The structural distinction between re-delegate and decompose matters. When an agent produces incomplete output, the instinct is to add more detail to the same TaskSpec — make the constraints more explicit, add more context. That's the governance equivalent of speaking louder in the same language. If the TaskSpec was well-formed and the agent still failed, the fix is a structural change: different tools, different scope, different decomposition. If the TaskSpec was ambiguous, no amount of re-delegation will fix it. Break it down until the pieces are unambiguous.
The Optimization Loop
Every delegation verdict produces a trace: the TaskSpec, the verdict, the quality scores, and which controls were injected. These traces are the raw material for learning.
The pipeline has three stages. The TraceAnalyzer computes per-control acceptance rates — how often delegations succeed when a given control is present. The WeightLearner adjusts DNA selection weights based on those rates. The updated weights feed back into the DNA Injector, so controls that correlate with successful delegations for similar task categories get selected more often.
The loop is continuous: delegate, evaluate, trace, learn, delegate better.
This is where the system earns its complexity. Without the optimization loop, DNA injection is just static filtering — a rule-based selector that someone wrote once and never updated. With it, the selection improves from use. A control that gets injected into research tasks and correlates with high acceptance rates will be selected more aggressively for future research tasks. A control that's consistently present in rejected delegations gets downweighted. The governance catalog doesn't change. The selection intelligence does.
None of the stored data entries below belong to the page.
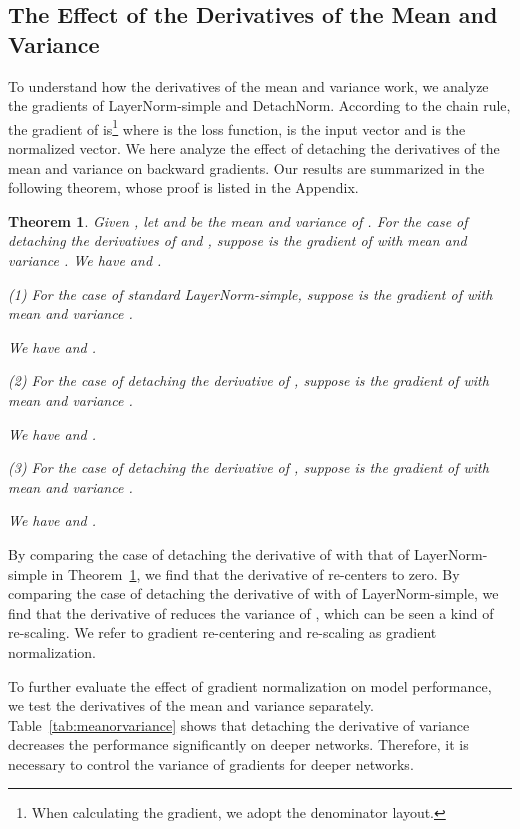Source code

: \documentclass{article}
\newtheorem{thm}{Theorem}[]
\begin{document}
\subsection{The Effect of the Derivatives of the Mean and Variance}
To understand how the derivatives of the mean and variance work, we analyze the gradients of LayerNorm-simple and DetachNorm. According to the chain rule, the gradient of  is\footnote{When calculating the gradient, we adopt the denominator layout.}
where  is the loss function,  is the input vector and  is the normalized vector. We here analyze the effect of detaching the derivatives of the mean and variance on backward gradients. Our results are summarized in the following theorem, whose proof is listed in 
the Appendix.

\begin{thm}
\label{thm1}
Given , let  and  be the mean and variance of .  For the case of detaching the derivatives of  and ,  suppose  is the gradient of  with mean   and variance . 
We have   and .


\quad (1) For the case of standard LayerNorm-simple, suppose  is the gradient of  with mean  and variance . 
\begin{center}
We have  and .  
\end{center}

 \quad(2) For the case of detaching the derivative of , suppose  is the gradient of  with mean  and variance .
\begin{center}
We have  and .
\end{center}
 \quad(3) For the case of detaching the derivative of , suppose  is the gradient of  with mean  and variance . 
\begin{center}
We have  and .
\end{center}

\end{thm}

By comparing the case of detaching the derivative of  with that of LayerNorm-simple in Theorem~\ref{thm1}, we find that the derivative of  re-centers  to zero. 
By comparing the case of detaching the derivative of  with of LayerNorm-simple, we find that  the derivative of  reduces the variance of , which can be seen a kind of re-scaling.  We refer to gradient re-centering and re-scaling as gradient normalization.




To further evaluate the effect of gradient normalization on model performance, we test the derivatives of the mean and variance separately. Table~\ref{tab:meanorvariance} shows that detaching the derivative of variance decreases the performance significantly on deeper networks. Therefore, it is necessary to control the variance of gradients for deeper networks. 
\end{document}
I'll be direct about the current state. The optimizer has produced initial weights from roughly 20 traces, and they're currently uniform — 1.0 across all observed controls — because trace diversity is insufficient for differentiation. The system needs varied task categories and honest rejections, not just acceptances, to develop real gradient. If every delegation is accepted, the optimizer has no signal about which controls actually contributed versus which were just present.
The architecture is sound. The data to tune it is still accumulating. This is a system designed to improve over months, not one that shipped pre-optimized. The honest version of the optimization story right now is: the loop runs, the traces are collected, the weights are computed, but the weights haven't yet diverged from their starting values. That will change as the trace corpus grows and includes more failures. The system needs to be wrong — and to record being wrong — before it can learn to be right.
Beyond Personal AI
The delegation pattern is not specific to MÆI or to personal AI systems. Any organization deploying AI agents faces the same structural problem: as agents construct other agents, governance must travel with the delegation, not stay at the top. A centralized governance team that reviews every agent prompt doesn't scale. A system where every agent carries the full policy manual doesn't work either — attention dilution degrades performance faster than missing controls do.
The principles are the same ones governance has always required. Separation of powers: the governed entity is not the evaluator. Composability: controls are selected per context, not applied uniformly. Learning: the system improves from its own performance data, not from quarterly policy reviews.
The difference is that in AI agent systems, these principles need to be encoded as mechanisms — DNA injection, quality judgment, trace analysis — because the agents don't internalize governance culture the way human teams do. A human team can absorb a policy document, discuss it, and apply judgment about which parts matter in context. An agent needs the right controls in its context window, every time, selected by a system that gets better at selection through use. The delegation pattern is that system.